# EXERCISE INSTRUCTIONS
The response should hold each line from the entries below where "Satoru" is found.

[Saved data entries]
____________________

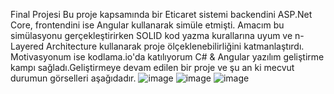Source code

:  Final  Projesi
Bu proje kapsamında bir Eticaret sistemi backendini ASP.Net Core, frontendini ise Angular kullanarak simüle etmişti. Amacım bu simülasyonu gerçekleştirirken SOLID kod yazma kurallarına uyum ve n-Layered Architecture kullanarak proje ölçeklenebilirliğini katmanlaştırdı. Motivasyonum ise kodlama.io'da katılıyorum C# & Angular yazılım geliştirme kampı sağladı.Geliştirmeye devam edilen bir proje ve şu an ki mecvut durumun görselleri aşağıdadır.
![image](https://github.com/Busra-nur-tosun/MyFinalProjectFrontend/assets/74898825/5cd4a71c-3b2b-4f0b-a478-6c3089481366)
![image](https://github.com/Busra-nur-tosun/MyFinalProjectFrontend/assets/74898825/0cfe1741-6141-4bf7-9a0b-6b8f18b3a3fa)
![image](https://github.com/Busra-nur-tosun/MyFinalProjectFrontend/assets/74898825/9f28c059-e2fb-4ab8-9c41-453625386e49)





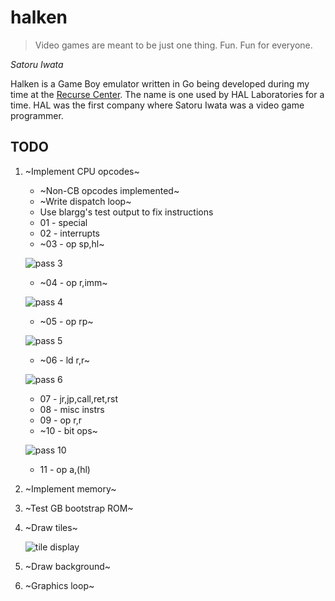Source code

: # halken
>Video games are meant to be just one thing. Fun. Fun for everyone.

*Satoru Iwata*

Halken is a Game Boy emulator written in Go being developed during my time at the [Recurse Center](https://recurse.com).
The name is one used by HAL Laboratories for a time. HAL was the first company where Satoru Iwata was a video game programmer.

## TODO

1. ~Implement CPU opcodes~
    * ~Non-CB opcodes implemented~
     * ~Write dispatch loop~
     * Use blargg's test output to fix instructions
      * 01 - special
      * 02 - interrupts
      * ~03 - op sp,hl~
      
      ![pass 3](https://my.mixtape.moe/gpwxlx.png)
      * ~04 - op r,imm~
      
      ![pass 4](https://my.mixtape.moe/glzofz.png)
      * ~05 - op rp~
      
      ![pass 5](https://my.mixtape.moe/rulxnw.png)
      * ~06 - ld r,r~
      
      ![pass 6](https://my.mixtape.moe/mfdkmk.png)
      * 07 - jr,jp,call,ret,rst
      * 08 - misc instrs
      * 09 - op r,r
      * ~10 - bit ops~
      
      ![pass 10](https://my.mixtape.moe/ysxqrh.png)
      * 11 - op a,(hl)
2. ~Implement memory~
3. ~Test GB bootstrap ROM~
4. ~Draw tiles~

   ![tile display](https://my.mixtape.moe/adxhwd.png)
5. ~Draw background~
6. ~Graphics loop~
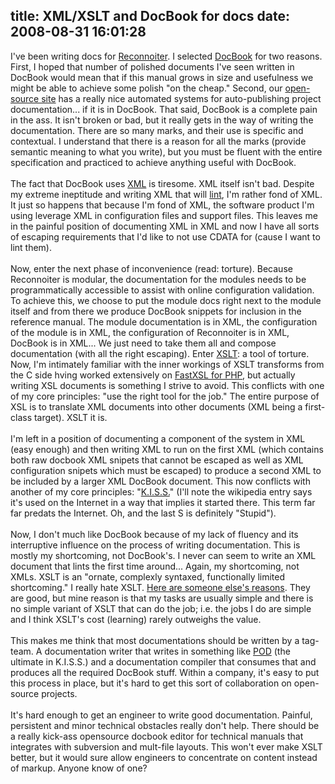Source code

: title: XML/XSLT and DocBook for docs
date: 2008-08-31 16:01:28
---

I've been writing docs for <a href="https://labs.omniti.com/trac/reconnoiter">Reconnoiter</a>. I selected <a href="http://www.docbook.org/">DocBook</a> for two reasons. First, I hoped that number of polished documents I've seen written in DocBook would mean that if this manual grows in size and usefulness we might be able to achieve some polish "on the cheap." Second, our <a href="https://labs.omniti.com/">open-source site</a> has a really nice automated systems for auto-publishing project documentation... if it is in DocBook. That said, DocBook is a complete pain in the ass. It isn't broken or bad, but it really gets in the way of writing the documentation. There are so many marks, and their use is specific and contextual. I understand that there is a reason for all the marks (provide semantic meaning to what you write), but you must be fluent with the entire specification and practiced to achieve anything useful with DocBook.<br /><br />The fact that DocBook uses <a href="http://www.w3.org/XML/">XML</a> is tiresome. XML itself isn't bad. Despite my extreme ineptitude and writing XML that will <a href="http://en.wikipedia.org/wiki/Lint_programming_tool">lint</a>, I'm rather fond of XML. It just so happens that because I'm fond of XML, the software product I'm using leverage XML in configuration files and support files. This leaves me in the painful position of documenting XML in XML and now I have all sorts of escaping requirements that I'd like to not use CDATA for (cause I want to lint them).<br /><br />Now, enter the next phase of inconvenience (read: torture). Because Reconnoiter is modular, the documentation for the modules needs to be programmatically accessible to assist with online configuration validation. To achieve this, we choose to put the module docs right next to the module itself and from there we produce DocBook snippets for inclusion in the reference manual.  The module documentation is in XML, the configuration of the module is in XML, the configuration of Reconnoiter is in XML, DocBook is in XML... We just need to take them all and compose documentation (with all the right escaping). Enter <a href="http://www.w3.org/XML/">XSLT</a>: a tool of torture. Now, I'm intimately familiar with the inner workings of XSLT transforms from the C side hving worked extensively on <a href="https://labs.omniti.com/trac/fastxsl">FastXSL for PHP</a>, but actually writing XSL documents is something I strive to avoid.  This conflicts with one of my core principles: "use the right tool for the job." The entire purpose of XSL is to translate XML documents into other documents (XML being a first-class target). XSLT it is.<br /><br />I'm left in a position of documenting a component of the system in XML (easy enough) and then writing XML to run on the first XML (which contains both raw docbook XML snipets that cannot be escaped as well as XML configuration snipets which must be escaped) to produce a second XML to be included by a larger XML DocBook document. This now conflicts with another of my core principles: "<a href="http://simple.wikipedia.org/wiki/K.I.S.S.">K.I.S.S.</a>" (I'll note the wikipedia entry says it's used on the Internet in a way that implies it started there.  This term far far predats the Internet. Oh, and the last S is definitely "Stupid").<br /><br />Now, I don't much like DocBook because of my lack of fluency and its interruptive influence on the process of writing documentation. This is mostly my shortcoming, not DocBook's. I never can seem to write an XML document that lints the first time around... Again, my shortcoming, not XMLs.  XSLT is an "ornate, complexly syntaxed, functionally limited shortcoming." I really hate XSLT.  <a href="http://wiki.theory.org/YourLanguageSucks#XSLT.2FXPath_sucks_because:">Here are someone else's reasons</a>.  They are good, but mine reason is that my tasks are usually simple and there is no simple variant of XSLT that can do the job; i.e. the jobs I do are simple and I think XSLT's cost (learning) rarely outweighs the value.<br /><br />This makes me think that most documentations should be written by a tag-team.  A documentation writer that writes in something like <a href="http://perldoc.perl.org/perlpod.html">POD</a> (the ultimate in K.I.S.S.) and a documentation compiler that consumes that and produces all the required DocBook stuff.  Within a company, it's easy to put this process in place, but it's hard to get this sort of collaboration on open-source projects.<br /><br />It's hard enough to get an engineer to write good documentation.  Painful, persistent and minor technical obstacles really don't help.  There should be a really kick-ass opensource docbook editor for technical manuals that integrates with subversion and mult-file layouts.  This won't ever make XSLT better, but it would sure allow engineers to concentrate on content instead of markup.  Anyone know of one?<br />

____________________

# EXERCISE RESPONSE
*Satoru Iwata*
The name is one used by HAL Laboratories for a time. HAL was the first company where Satoru Iwata was a video game programmer.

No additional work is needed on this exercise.